The Evil Loss - Log Loss
Connect · 8 Jul 2020, 14:46 · edited 38 minutes later · 27

Seeing @Zindi using log_loss continuously for a variety of competitions, I would like to raise an issue here. Log loss is not at all a good metric. for a competition Plus its highly unstable. Neither is it a good metric for any kind of real life interpretation. For competitions Iike binary and/or multi-class classification problems I suggest AUC/F1 scores as they are much more beter metrics.

The issue is log_loss penalizes wrong predictions too heavily, which is a good characteristic for a loss function, but undesirable for a metric. For a metric we need to see how both correct and incorrect predictions are behaving to see the useability of the model.

Lets understand the evil of log loss through a binary classification example.

true is a randomly generated array of 0s and 1s, which represents the actual label of 100 samples.

true = np.random.choice([0, 1], size = 100).astype('float')

Part A:

Here we reverse the labels of the first 3 vales, so the accuracy is 97/100 = 97%.

And log loss is 1.03

pred = true.copy()
pred[0:3] = 1 - true[0:3]
log_loss(true, pred)

Part B:

Here we set all values to 0.5 (no ML required :D ) and the log_loss here is 0.69

preds = np.ones(100) * 0.5
log_loss(true, preds)

So even if you ML model is more than 90% accurate, a guy with say 70% (or even lower) accuracy could have a better logloss . This is a very trivial example, I suggest everyone including @Zindi @Johnowhitaker, to please try this and understand the peril this metric brings. And stop using log_loss as soon as possible.

P.S: My example was as simple as possible, but I hope the idea is clear to the Zindi community. Many of us are already aware of this. And since the Zimnat Insurance Recommendation Competition has started very soon, rescoring based on a much better metric like AUC/F1 would be highly appreciated.

Any more ideas/discussions are welcome. Lets make the Zindi community better together :)

Discussion 27 answers

Can't agree more ! I think AUC metric will be appropriate for the Zimnat.

8 Jul 2020, 14:56
Upvotes 0

Thanks @Haytheem for you support :)

User avatar
marching_learning
Nostalgic Mathematics

Agree. We should use AUC or F1-score

8 Jul 2020, 14:57
Upvotes 0

I think this is a good discussion to have. There are always upsides and downsides to any metric. I'll come back with some more thoughts later, but one thing I wanted to raise right now:

In your example, the 'good' model is making three predictions with 100% confidence that are wrong. log loss really penalizes confidence in wrong answers. If you take that same set of predictions but clip them, you suddenly get a much better log loss score:

pred = pred.clip(0.05, 0.95)

log_loss(true, pred)

> log loss of 0.14, muuuuuch better than 0.5s everywhere.

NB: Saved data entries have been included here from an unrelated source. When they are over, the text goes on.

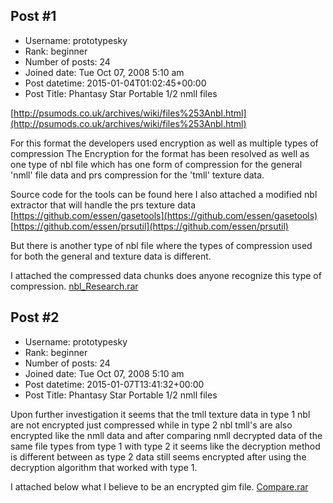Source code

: ## Post #1
- Username: prototypesky
- Rank: beginner
- Number of posts: 24
- Joined date: Tue Oct 07, 2008 5:10 am
- Post datetime: 2015-01-04T01:02:45+00:00
- Post Title: Phantasy Star Portable 1/2 nmll files

[http://psumods.co.uk/archives/wiki/files%253Anbl.html](http://psumods.co.uk/archives/wiki/files%253Anbl.html)

For this format the developers used encryption as well as multiple types of compression
The Encryption for the format has been resolved as well as one type of nbl file which
has one form of compression for the general 'nmll' file data and prs compression for 
the 'tmll' texture data.

Source code for the tools can be found here I also attached a modified nbl extractor that will handle the prs texture data
[https://github.com/essen/gasetools](https://github.com/essen/gasetools)
[https://github.com/essen/prsutil](https://github.com/essen/prsutil)

But there is another type of nbl file where the types of compression used for both the general and texture
data is different.

I attached the compressed data chunks does anyone recognize this type of compression.
[nbl_Research.rar](https://xentaxbackup.github.io/file/8428_nbl_Research.rar)
## Post #2
- Username: prototypesky
- Rank: beginner
- Number of posts: 24
- Joined date: Tue Oct 07, 2008 5:10 am
- Post datetime: 2015-01-07T13:41:32+00:00
- Post Title: Phantasy Star Portable 1/2 nmll files

Upon further investigation it seems that the tmll texture data in type 1 nbl are not encrypted just compressed
while in type 2 nbl tmll's are also encrypted like the nmll data and after comparing nmll decrypted data of the same file types from type 1 with type 2
it seems like the decryption method is different between as type 2 data still seems encrypted after using the decryption algorithm that worked with type 1.

I attached below what I believe to be an encrypted gim file.
[Compare.rar](https://xentaxbackup.github.io/file/8442_Compare.rar)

A good model, trained with the metric in mind, can output predictions that get a good score by taking the dynamics into account.

I have back-to-back meetings now but would love to chat more. From past contests where this has come up we've seen hat accuracy and log_loss are very closely related - generally a good model does well, a bad model less well. Obviously it's annoying if someone comes and does some metric hacking to get a better score without focusing on getting a better model, so I see that side.

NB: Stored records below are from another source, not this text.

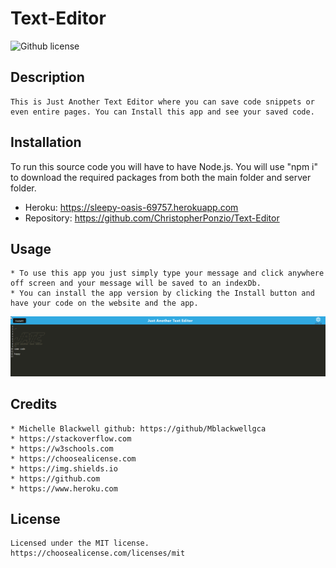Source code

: # Text-Editor

![Github license](https://img.shields.io/badge/license-MIT-blue.svg)

## Description
    This is Just Another Text Editor where you can save code snippets or even entire pages. You can Install this app and see your saved code.

## Installation
   To run this source code you will have to have Node.js. You will use "npm i" to download the required packages from both the main folder and server folder. 
   * Heroku: https://sleepy-oasis-69757.herokuapp.com
   * Repository: https://github.com/ChristopherPonzio/Text-Editor

## Usage
    * To use this app you just simply type your message and click anywhere off screen and your message will be saved to an indexDb.
    * You can install the app version by clicking the Install button and have your code on the website and the app. 

![Demo Screenshot](./client/src/images/2022-05-14%2020_51_34-.png)


## Credits
    * Michelle Blackwell github: https://github/Mblackwellgca 
    * https://stackoverflow.com 
    * https://w3schools.com 
    * https://choosealicense.com 
    * https://img.shields.io
    * https://github.com
    * https://www.heroku.com

## License
    Licensed under the MIT license.
    https://choosealicense.com/licenses/mit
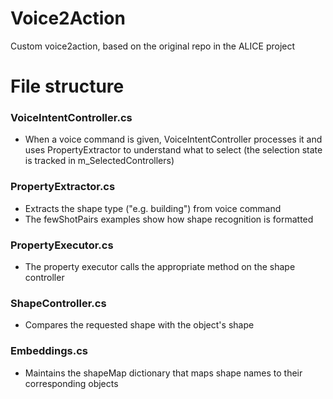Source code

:# Voice2Action

Custom voice2action, based on the original repo in the ALICE project

# File structure

### VoiceIntentController.cs
- When a voice command is given, VoiceIntentController processes it and uses PropertyExtractor to understand what to select (the selection state is tracked in m_SelectedControllers)

### PropertyExtractor.cs
- Extracts the shape type ("e.g. building") from voice command
- The fewShotPairs examples show how shape recognition is formatted

### PropertyExecutor.cs
- The property executor calls the appropriate method on the shape controller

### ShapeController.cs
- Compares the requested shape with the object's shape

### Embeddings.cs
- Maintains the shapeMap dictionary that maps shape names to their corresponding objects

I like the idea of AUC. Look forward to everyone else's inputs.

8 Jul 2020, 15:02
Upvotes 0

Yes, the main issue is metric hacking. or to put in better words metric optimization or post procesing. Post processing can help a great deal and could be a big disadvantage for those who are not using it. For example we clipped our metric to 0.18, yes we did np.clip(preds, 0, 0.18) so the maximum value of our predictions was 0.18 in the Zimnat Insurance weekend challenge, and jumped from below the 10th position to the 3rd position. AUC is one of the best metrics for a competition, you work with probabilities, and its very unlikely that two people have the same exact AUC., whereas F1 its more likely that scores collide. I would love to hear more about your opinions after your meetings.

Great point @Johnowhitaker There is absolutley no reason to throw away log loss, which is the mathematically optimal loss function for classification. problems!

@jcatanz, again there's a difference between a loss function and a metric. logloss is ideal for a loss function, but not for a metric.

I agree with Nikhil's opinion here. Area under PR curve could also be considered for binary class classification problems. But still AUC/F1 score would be a better indicator of a strong classifier.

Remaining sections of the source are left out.